Literature and Service: Susan Greenfield's "Homelessness" course

Fordham English Professor Susan Greenfield's course on "Homelessness: Literary Representation and Historical Reality" was the subject of this story in Inside Fordham, written by Joanna Mercuri and published on November 9, 2015.

The Needy and the Needed: Grappling with Tough Questions about Homelessness and Service

Molly Shilo was frustrated.

Professor Susan Greenfield

Professor Susan Greenfield

When she had signed up for Susan Greenfield’s course on homelessness this semester—an English course with 30 required hours of service learning—she was as ready and willing as any Jesuit-educated student to serve the community.

But when she showed up to volunteer at a Bronx shelter for women and children and was told that there was no need for her, Shilo was at a loss.

“When we fulfill a need, we feel important, we feel irreplaceable, and we feel satisfied,” Shilo, a junior at Fordham College at Rose Hill, said during Greenfield’s Friday morning class. “When . . . this need-based satisfaction was taken out of the [equation], I began to question what my motive was in doing service.

“Am I serving simply to feel good about myself, and is it okay if I am, as long as the result is the same? Am I doing it as a type of ‘humble brag,’ making sure everyone knows that I am a socially conscious, ‘good,’ and caring individual?”

Feeling conflicted about service

These are the tough questions that Greenfield, PhD, a professor of English, wants her undergraduate students to be bothered by. Her course, Homelessness: Literary Representation and Historical Reality, uses a literary approach to examine the complex issues surrounding homelessness. On the reading list are texts ranging from classics such as The Grapes of Wrath to contemporary memoirs such as Lee Stringer’s Grand Central Winter: Stories from the Street.

On the experiential side, students have heard stories firsthand from formerly homeless individuals who spoke to the class.

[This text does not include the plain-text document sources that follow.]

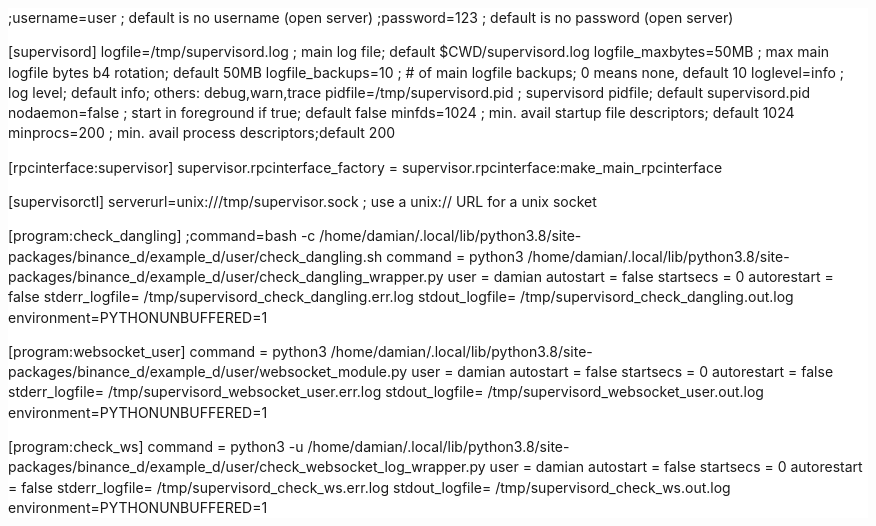 ;username=user              ; default is no username (open server)
;password=123               ; default is no password (open server)

[supervisord]
logfile=/tmp/supervisord.log ; main log file; default $CWD/supervisord.log
logfile_maxbytes=50MB        ; max main logfile bytes b4 rotation; default 50MB
logfile_backups=10           ; # of main logfile backups; 0 means none, default 10
loglevel=info                ; log level; default info; others: debug,warn,trace
pidfile=/tmp/supervisord.pid ; supervisord pidfile; default supervisord.pid
nodaemon=false               ; start in foreground if true; default false
minfds=1024                  ; min. avail startup file descriptors; default 1024
minprocs=200                 ; min. avail process descriptors;default 200

[rpcinterface:supervisor]
supervisor.rpcinterface_factory = supervisor.rpcinterface:make_main_rpcinterface


[supervisorctl]
serverurl=unix:///tmp/supervisor.sock ; use a unix:// URL  for a unix socket


[program:check_dangling]
;command=bash -c /home/damian/.local/lib/python3.8/site-packages/binance_d/example_d/user/check_dangling.sh
command = python3 /home/damian/.local/lib/python3.8/site-packages/binance_d/example_d/user/check_dangling_wrapper.py
user = damian
autostart = false
startsecs = 0
autorestart = false
stderr_logfile= /tmp/supervisord_check_dangling.err.log
stdout_logfile= /tmp/supervisord_check_dangling.out.log
environment=PYTHONUNBUFFERED=1

[program:websocket_user]
command = python3 /home/damian/.local/lib/python3.8/site-packages/binance_d/example_d/user/websocket_module.py
user = damian
autostart = false
startsecs = 0
autorestart = false
stderr_logfile= /tmp/supervisord_websocket_user.err.log
stdout_logfile= /tmp/supervisord_websocket_user.out.log
environment=PYTHONUNBUFFERED=1

[program:check_ws]
command = python3 -u /home/damian/.local/lib/python3.8/site-packages/binance_d/example_d/user/check_websocket_log_wrapper.py
user = damian
autostart = false
startsecs = 0
autorestart = false
stderr_logfile= /tmp/supervisord_check_ws.err.log
stdout_logfile= /tmp/supervisord_check_ws.out.log
environment=PYTHONUNBUFFERED=1

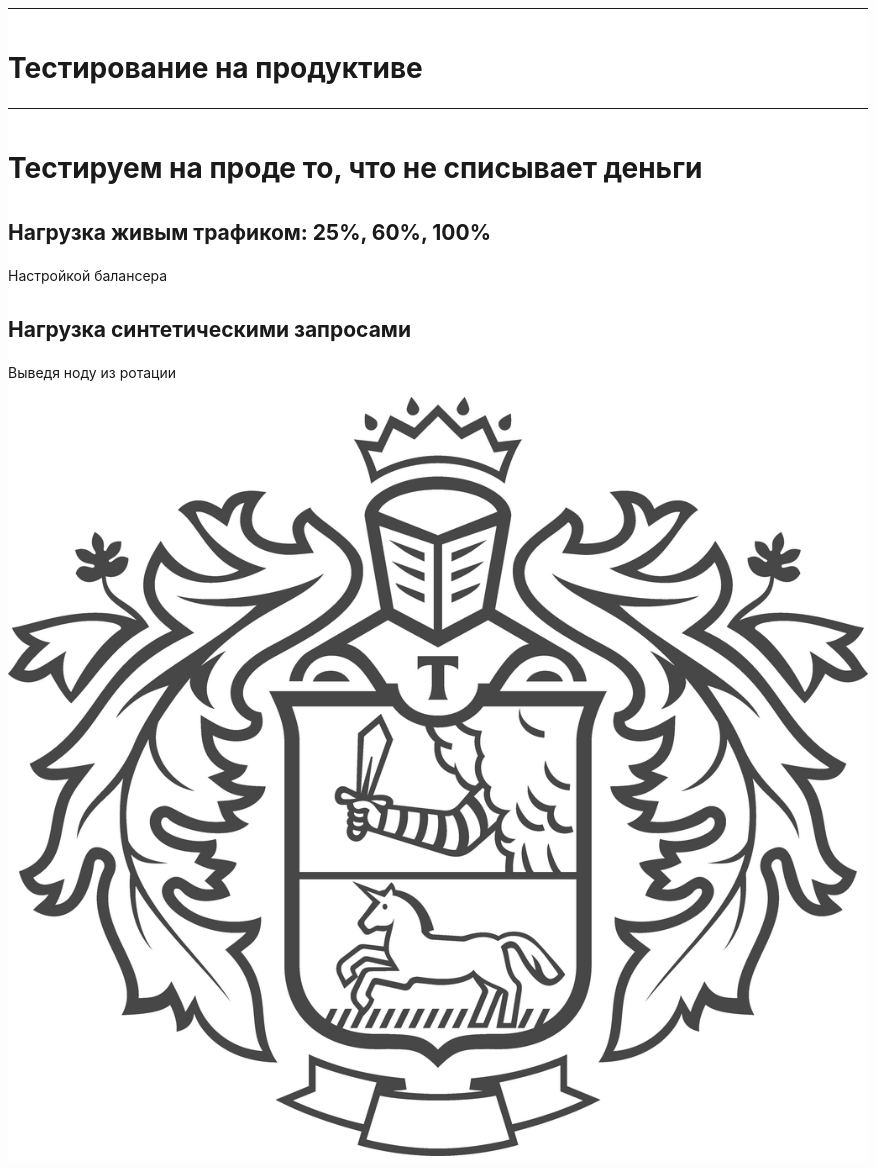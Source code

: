 


---


# Тестирование на продуктиве

---

# Тестируем на проде то, что не списывает деньги

## __Нагрузка живым трафиком: 25%, 60%, 100%__

Настройкой балансера

## __Нагрузка синтетическими запросами__

Выведя ноду из ротации

**_![ opacity:40% ](themes/img/tks2.png)_**
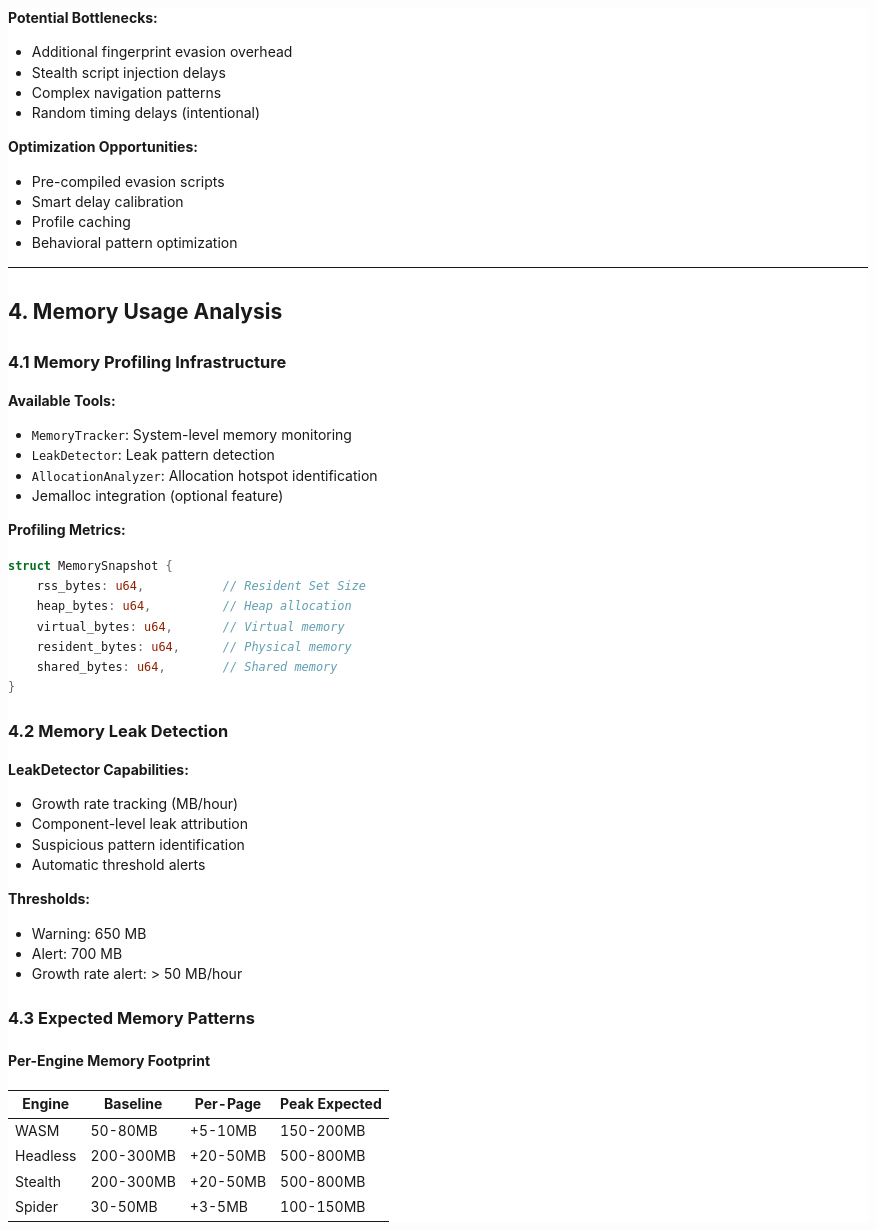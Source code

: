**Potential Bottlenecks:**
- Additional fingerprint evasion overhead
- Stealth script injection delays
- Complex navigation patterns
- Random timing delays (intentional)

**Optimization Opportunities:**
- Pre-compiled evasion scripts
- Smart delay calibration
- Profile caching
- Behavioral pattern optimization

---

## 4. Memory Usage Analysis

### 4.1 Memory Profiling Infrastructure

**Available Tools:**
- `MemoryTracker`: System-level memory monitoring
- `LeakDetector`: Leak pattern detection
- `AllocationAnalyzer`: Allocation hotspot identification
- Jemalloc integration (optional feature)

**Profiling Metrics:**
```rust
struct MemorySnapshot {
    rss_bytes: u64,           // Resident Set Size
    heap_bytes: u64,          // Heap allocation
    virtual_bytes: u64,       // Virtual memory
    resident_bytes: u64,      // Physical memory
    shared_bytes: u64,        // Shared memory
}
```

### 4.2 Memory Leak Detection

**LeakDetector Capabilities:**
- Growth rate tracking (MB/hour)
- Component-level leak attribution
- Suspicious pattern identification
- Automatic threshold alerts

**Thresholds:**
- Warning: 650 MB
- Alert: 700 MB
- Growth rate alert: > 50 MB/hour

### 4.3 Expected Memory Patterns

#### Per-Engine Memory Footprint

| Engine | Baseline | Per-Page | Peak Expected |
|--------|----------|----------|---------------|
| WASM | 50-80MB | +5-10MB | 150-200MB |
| Headless | 200-300MB | +20-50MB | 500-800MB |
| Stealth | 200-300MB | +20-50MB | 500-800MB |
| Spider | 30-50MB | +3-5MB | 100-150MB |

In addition, the students are required to complete 30 hours of service in an organization that serves the homeless—a fairly easy quota to fulfill when you live in a city of more than 59,000 homeless men, women, and children. (In fact, this estimate is extremely low, because it does not include the number of people living on the street, nor the number of women and children in domestic violence shelters.)

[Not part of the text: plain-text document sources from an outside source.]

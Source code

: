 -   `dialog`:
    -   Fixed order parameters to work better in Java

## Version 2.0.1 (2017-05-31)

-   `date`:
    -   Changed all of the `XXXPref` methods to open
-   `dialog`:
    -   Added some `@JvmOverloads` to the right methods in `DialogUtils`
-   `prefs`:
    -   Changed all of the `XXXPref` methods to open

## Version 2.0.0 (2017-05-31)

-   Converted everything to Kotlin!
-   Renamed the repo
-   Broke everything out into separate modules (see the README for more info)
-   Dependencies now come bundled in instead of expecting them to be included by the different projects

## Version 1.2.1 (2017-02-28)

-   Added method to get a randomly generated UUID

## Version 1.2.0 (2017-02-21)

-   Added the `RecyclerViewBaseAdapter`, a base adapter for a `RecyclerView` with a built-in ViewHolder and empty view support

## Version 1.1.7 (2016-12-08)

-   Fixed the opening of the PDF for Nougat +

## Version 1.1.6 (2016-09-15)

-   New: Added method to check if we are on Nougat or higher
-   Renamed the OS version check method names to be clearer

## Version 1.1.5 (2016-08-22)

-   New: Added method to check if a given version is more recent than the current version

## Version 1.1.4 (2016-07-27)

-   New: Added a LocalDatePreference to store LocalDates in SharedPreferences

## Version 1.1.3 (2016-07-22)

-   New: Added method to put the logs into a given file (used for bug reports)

The service component, it turns out, has prompted a healthy amount of internal conflict.

In response to Shilo’s predicament, another student in the class shared her ambivalence about the idea that volunteering helps the privileged become more aware of and sympathetic to those in need. “It’s service, but you’re just ultimately serving yourself,” she said. “I don’t have an answer to that dilemma.”

That may be, but educating and inspiring those who do service can still be useful, suggested another student. “Look at an organization like Part Of The Solution (POTS),” he said. “That’s how POTS began—[the founders]had an initial experience of service and then began that organization, which really does make a difference.”

The desire to “make a difference” is often what draws students to service, Greenfield said. In class, however, as they’ve begun to consider that desire, the students are learning that “making a difference” is a nebulous goal. Moreover, there seems to be a tacit power dynamic beneath their good intentions.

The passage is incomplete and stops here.